### TASK TO COMPLETE
Leaving the pictures aside, transcribe the data below exactly.

====== STUDY MATERIAL ======

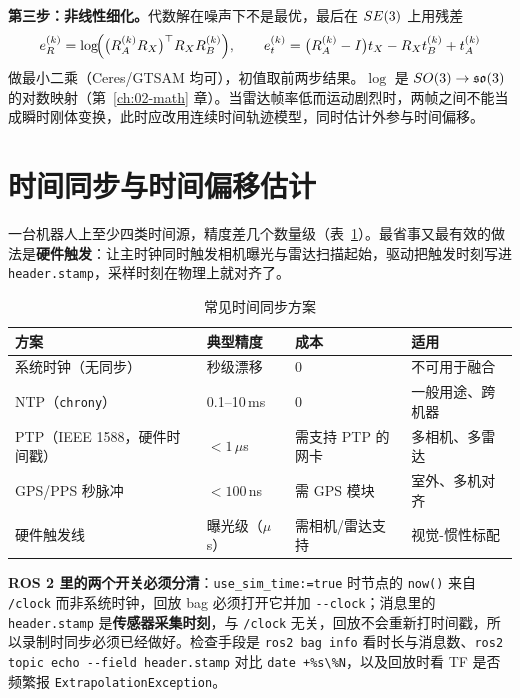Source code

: \textbf{第三步：非线性细化。}代数解在噪声下不是最优，最后在 $\SE(3)$ 上用残差
\begin{equation}
\bm{e}_R^{(k)}=\log\!\Bigl(\bigl(\bm{R}_A^{(k)}\bm{R}_X\bigr)^{\top}\bm{R}_X\bm{R}_B^{(k)}\Bigr),\qquad
\bm{e}_t^{(k)}=\bigl(\bm{R}_A^{(k)}-\bm{I}\bigr)\bm{t}_X-\bm{R}_X\bm{t}_B^{(k)}+\bm{t}_A^{(k)}
\end{equation}
做最小二乘（Ceres/GTSAM 均可），初值取前两步结果。$\log$ 是 $\SO(3)\to\so(3)$ 的对数映射（第~\ref{ch:02-math} 章）。当雷达帧率低而运动剧烈时，两帧之间不能当成瞬时刚体变换，此时应改用连续时间轨迹模型，同时估计外参与时间偏移。

\section{时间同步与时间偏移估计}\label{sec:26-time}

一台机器人上至少四类时间源，精度差几个数量级（表~\ref{tab:26-clocksync}）。最省事又最有效的做法是\textbf{硬件触发}：让主时钟同时触发相机曝光与雷达扫描起始，驱动把触发时刻写进 \lstinline{header.stamp}，采样时刻在物理上就对齐了。

\begin{table}[htbp]
  \centering
  \caption{常见时间同步方案}\label{tab:26-clocksync}
  \small
  \begin{tabular}{llll}
    \toprule
    方案 & 典型精度 & 成本 & 适用 \\
    \midrule
    系统时钟（无同步） & 秒级漂移 & 0 & 不可用于融合 \\
    NTP（\lstinline{chrony}） & 0.1--10\,ms & 0 & 一般用途、跨机器 \\
    PTP（IEEE 1588，硬件时间戳） & $<1\,\mu$s & 需支持 PTP 的网卡 & 多相机、多雷达 \\
    GPS/PPS 秒脉冲 & $<100$\,ns & 需 GPS 模块 & 室外、多机对齐 \\
    硬件触发线 & 曝光级（$\mu$s） & 需相机/雷达支持 & 视觉-惯性标配 \\
    \bottomrule
  \end{tabular}
\end{table}

\textbf{ROS 2 里的两个开关必须分清}：\lstinline{use_sim_time:=true} 时节点的 \lstinline{now()} 来自 \lstinline{/clock} 而非系统时钟，回放 bag 必须打开它并加 \lstinline{--clock}；消息里的 \lstinline{header.stamp} 是\textbf{传感器采集时刻}，与 \lstinline{/clock} 无关，回放不会重新打时间戳，所以录制时同步必须已经做好。检查手段是 \lstinline{ros2 bag info} 看时长与消息数、\lstinline{ros2 topic echo --field header.stamp} 对比 \lstinline{date +%s\%N}，以及回放时看 TF 是否频繁报 \lstinline{ExtrapolationException}。

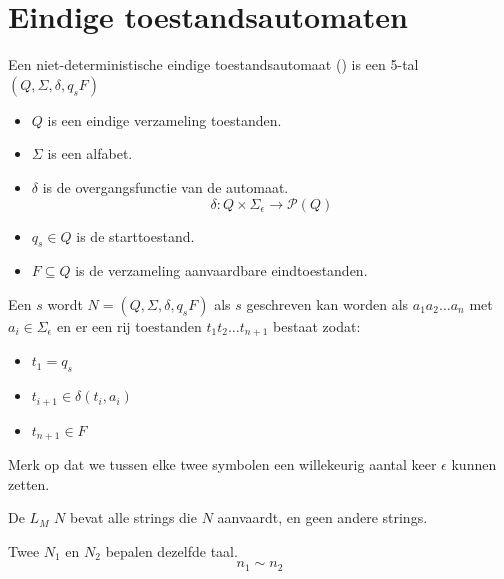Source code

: \documentclass[main.tex]{subfiles}
\begin{document}
\section{Eindige toestandsautomaten}
\label{sec:eind-toest}

\begin{de}
  Een niet-deterministische eindige toestandsautomaat () is een 5-tal $(Q,\Sigma,\delta,q_{s}F)$
  \begin{itemize}
  \item $Q$ is een eindige verzameling toestanden.
  \item $\Sigma$ is een alfabet.
  \item $\delta$ is de overgangsfunctie van de automaat.
  \[ \delta: Q \times \Sigma_{\epsilon} \rightarrow \mathcal{P}(Q) \]
  \item $q_{s} \in Q$ is de starttoestand.
  \item $F \subseteq Q$ is de verzameling aanvaardbare eindtoestanden.
  \end{itemize}
\end{de}

\begin{de}
  Een  $s$ wordt  $N=(Q,\Sigma,\delta,q_{s}F)$ als $s$ geschreven kan worden als $a_{1}a_{2}\ldots a_{n}$ met $a_{i} \in \Sigma_{\epsilon}$ en er een rij toestanden $t_{1}t_{2}\ldots t_{n+1}$ bestaat zodat:
  \begin{itemize}
  \item $t_{1} = q_{s}$
  \item $t_{i+1} \in \delta(t_{i},a_{i})$
  \item $t_{n+1} \in F$
  \end{itemize}
  Merk op dat we tussen elke twee symbolen een willekeurig aantal keer $\epsilon$ kunnen zetten.
\end{de}

\begin{de}
  De  $L_{M}$  $N$ bevat alle strings die $N$ aanvaardt, en geen andere strings.
\end{de}

\begin{de}
  Twee  $N_{1}$ en $N_{2}$ bepalen dezelfde taal.
  \[ n_{1} \sim n_{2} \]
\end{de}
\end{document}

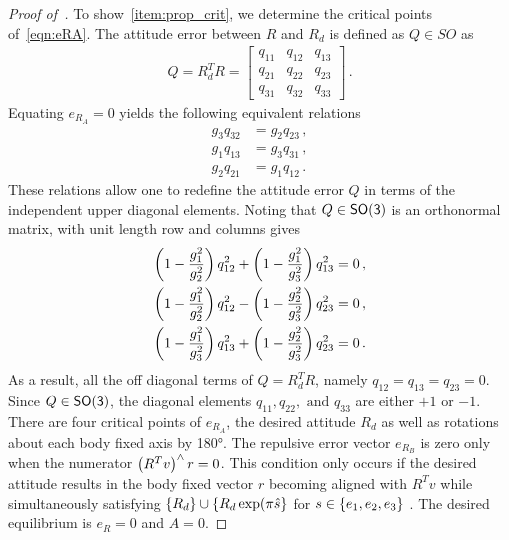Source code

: \documentclass[letterpaper, 10 pt, conference]{ieeeconf}  %
\begin{document}
\begin{proof}[Proof of~]
To show~\cref{item:prop_crit}, we determine the critical points of~\cref{eqn:eRA}.
The attitude error between \( R \) and \( R_d \) is defined as \( Q \in SO \) as
\begin{align*}
	Q = R_d^T R = 
	\begin{bmatrix}
		q_{11} & q_{12} & q_{13} \\
		q_{21} & q_{22} & q_{23} \\
		q_{31} & q_{32} & q_{33}
	\end{bmatrix} \, .
\end{align*}
Equating \( e_{R_{A}} = 0 \) yields the following equivalent relations
\begin{subequations}
\begin{align}
	g_3 q_{32} &= g_2 q_{23} \, , \\
	g_1 q_{13} &= g_3 q_{31} \, , \\
	g_2 q_{21} &= g_1 q_{12} \, .
\end{align}
\end{subequations}
These relations allow one to redefine the attitude error \( Q \) in terms of the independent upper diagonal elements.
Noting that \( Q \in \mathsf{SO(3)} \) is an orthonormal matrix, with unit length row and columns gives
\begin{subequations}
\begin{align}
	\left( 1 - \frac{g_1^2}{g_2^2} \right) q_{12}^2 + \left( 1 - \frac{g_1^2}{g_3^2} \right)q_{13}^2 &= 0 \, , \\
	\left( 1 - \frac{g_1^2}{g_2^2} \right) q_{12}^2 - \left( 1 - \frac{g_2^2}{g_3^2} \right) q_{23}^2 &= 0 \, , \\
	\left( 1-\frac{g_1^2}{g_3^2} \right) q_{13}^2 + \left( 1 - \frac{g_2^2}{g_3^2} \right) q_{23}^2 &= 0 \, .
\end{align}
\end{subequations}
As a result, all the off diagonal terms of \( Q = R_d^T R \), namely \( q_{12}= q_{13} = q_{23} = 0 \).
Since \( Q \in \mathsf{SO(3)} \), the diagonal elements \( q_{11}, q_{22}, \text{ and } q_{33} \) are either \( +1 \) or \(-1\).
There are four critical points of \( e_{R_A} \), the desired attitude \( R_d \) as well as rotations about each body fixed axis by \ang{180}.
The repulsive error vector \( e_{R_{B}} \) is zero only when the numerator \( \left( R^T v \right)^\wedge r = 0 \). 
This condition only occurs if the desired attitude results in the body fixed vector \( r \) becoming aligned with \(R^T v \) while simultaneously satisfying \(\left\{ R_d \right\} \cup \left\{ R_d \exp(\pi \hat{s} \right\} \) for \( s \in \left\{ e_1, e_2, e_3 \right\} \) .
The desired equilibrium is \( e_R = 0 \) and \( A = 0\).
\end{proof}
\end{document}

======

### SOLUTION
Source code

: \textbf{第三步：非线性细化。}代数解在噪声下不是最优，最后在 $\SE(3)$ 上用残差
\begin{equation}
\bm{e}_R^{(k)}=\log\!\Bigl(\bigl(\bm{R}_A^{(k)}\bm{R}_X\bigr)^{\top}\bm{R}_X\bm{R}_B^{(k)}\Bigr),\qquad
\bm{e}_t^{(k)}=\bigl(\bm{R}_A^{(k)}-\bm{I}\bigr)\bm{t}_X-\bm{R}_X\bm{t}_B^{(k)}+\bm{t}_A^{(k)}
\end{equation}
做最小二乘（Ceres/GTSAM 均可），初值取前两步结果。$\log$ 是 $\SO(3)\to\so(3)$ 的对数映射（第~\ref{ch:02-math} 章）。当雷达帧率低而运动剧烈时，两帧之间不能当成瞬时刚体变换，此时应改用连续时间轨迹模型，同时估计外参与时间偏移。

\section{时间同步与时间偏移估计}\label{sec:26-time}

一台机器人上至少四类时间源，精度差几个数量级（表~\ref{tab:26-clocksync}）。最省事又最有效的做法是\textbf{硬件触发}：让主时钟同时触发相机曝光与雷达扫描起始，驱动把触发时刻写进 \lstinline{header.stamp}，采样时刻在物理上就对齐了。

\begin{table}[htbp]
  \centering
  \caption{常见时间同步方案}\label{tab:26-clocksync}
  \small
  \begin{tabular}{llll}
    \toprule
    方案 & 典型精度 & 成本 & 适用 \\
    \midrule
    系统时钟（无同步） & 秒级漂移 & 0 & 不可用于融合 \\
    NTP（\lstinline{chrony}） & 0.1--10\,ms & 0 & 一般用途、跨机器 \\
    PTP（IEEE 1588，硬件时间戳） & $<1\,\mu$s & 需支持 PTP 的网卡 & 多相机、多雷达 \\
    GPS/PPS 秒脉冲 & $<100$\,ns & 需 GPS 模块 & 室外、多机对齐 \\
    硬件触发线 & 曝光级（$\mu$s） & 需相机/雷达支持 & 视觉-惯性标配 \\
    \bottomrule
  \end{tabular}
\end{table}

\textbf{ROS 2 里的两个开关必须分清}：\lstinline{use_sim_time:=true} 时节点的 \lstinline{now()} 来自 \lstinline{/clock} 而非系统时钟，回放 bag 必须打开它并加 \lstinline{--clock}；消息里的 \lstinline{header.stamp} 是\textbf{传感器采集时刻}，与 \lstinline{/clock} 无关，回放不会重新打时间戳，所以录制时同步必须已经做好。检查手段是 \lstinline{ros2 bag info} 看时长与消息数、\lstinline{ros2 topic echo --field header.stamp} 对比 \lstinline{date +%s\%N}，以及回放时看 TF 是否频繁报 \lstinline{ExtrapolationException}。

Source code

: \documentclass[main.tex]{subfiles}
\begin{document}
\section{Eindige toestandsautomaten}
\label{sec:eind-toest}

\begin{de}
  Een niet-deterministische eindige toestandsautomaat () is een 5-tal $(Q,\Sigma,\delta,q_{s}F)$
  \begin{itemize}
  \item $Q$ is een eindige verzameling toestanden.
  \item $\Sigma$ is een alfabet.
  \item $\delta$ is de overgangsfunctie van de automaat.
  \[ \delta: Q \times \Sigma_{\epsilon} \rightarrow \mathcal{P}(Q) \]
  \item $q_{s} \in Q$ is de starttoestand.
  \item $F \subseteq Q$ is de verzameling aanvaardbare eindtoestanden.
  \end{itemize}
\end{de}

\begin{de}
  Een  $s$ wordt  $N=(Q,\Sigma,\delta,q_{s}F)$ als $s$ geschreven kan worden als $a_{1}a_{2}\ldots a_{n}$ met $a_{i} \in \Sigma_{\epsilon}$ en er een rij toestanden $t_{1}t_{2}\ldots t_{n+1}$ bestaat zodat:
  \begin{itemize}
  \item $t_{1} = q_{s}$
  \item $t_{i+1} \in \delta(t_{i},a_{i})$
  \item $t_{n+1} \in F$
  \end{itemize}
  Merk op dat we tussen elke twee symbolen een willekeurig aantal keer $\epsilon$ kunnen zetten.
\end{de}

\begin{de}
  De  $L_{M}$  $N$ bevat alle strings die $N$ aanvaardt, en geen andere strings.
\end{de}

\begin{de}
  Twee  $N_{1}$ en $N_{2}$ bepalen dezelfde taal.
  \[ n_{1} \sim n_{2} \]
\end{de}
\end{document}

Source code

: \documentclass[letterpaper, 10 pt, conference]{ieeeconf}  %
\begin{document}
\begin{proof}[Proof of~]
To show~\cref{item:prop_crit}, we determine the critical points of~\cref{eqn:eRA}.
The attitude error between \( R \) and \( R_d \) is defined as \( Q \in SO \) as
\begin{align*}
	Q = R_d^T R = 
	\begin{bmatrix}
		q_{11} & q_{12} & q_{13} \\
		q_{21} & q_{22} & q_{23} \\
		q_{31} & q_{32} & q_{33}
	\end{bmatrix} \, .
\end{align*}
Equating \( e_{R_{A}} = 0 \) yields the following equivalent relations
\begin{subequations}
\begin{align}
	g_3 q_{32} &= g_2 q_{23} \, , \\
	g_1 q_{13} &= g_3 q_{31} \, , \\
	g_2 q_{21} &= g_1 q_{12} \, .
\end{align}
\end{subequations}
These relations allow one to redefine the attitude error \( Q \) in terms of the independent upper diagonal elements.
Noting that \( Q \in \mathsf{SO(3)} \) is an orthonormal matrix, with unit length row and columns gives
\begin{subequations}
\begin{align}
	\left( 1 - \frac{g_1^2}{g_2^2} \right) q_{12}^2 + \left( 1 - \frac{g_1^2}{g_3^2} \right)q_{13}^2 &= 0 \, , \\
	\left( 1 - \frac{g_1^2}{g_2^2} \right) q_{12}^2 - \left( 1 - \frac{g_2^2}{g_3^2} \right) q_{23}^2 &= 0 \, , \\
	\left( 1-\frac{g_1^2}{g_3^2} \right) q_{13}^2 + \left( 1 - \frac{g_2^2}{g_3^2} \right) q_{23}^2 &= 0 \, .
\end{align}
\end{subequations}
As a result, all the off diagonal terms of \( Q = R_d^T R \), namely \( q_{12}= q_{13} = q_{23} = 0 \).
Since \( Q \in \mathsf{SO(3)} \), the diagonal elements \( q_{11}, q_{22}, \text{ and } q_{33} \) are either \( +1 \) or \(-1\).
There are four critical points of \( e_{R_A} \), the desired attitude \( R_d \) as well as rotations about each body fixed axis by \ang{180}.
The repulsive error vector \( e_{R_{B}} \) is zero only when the numerator \( \left( R^T v \right)^\wedge r = 0 \). 
This condition only occurs if the desired attitude results in the body fixed vector \( r \) becoming aligned with \(R^T v \) while simultaneously satisfying \(\left\{ R_d \right\} \cup \left\{ R_d \exp(\pi \hat{s} \right\} \) for \( s \in \left\{ e_1, e_2, e_3 \right\} \) .
The desired equilibrium is \( e_R = 0 \) and \( A = 0\).
\end{proof}
\end{document}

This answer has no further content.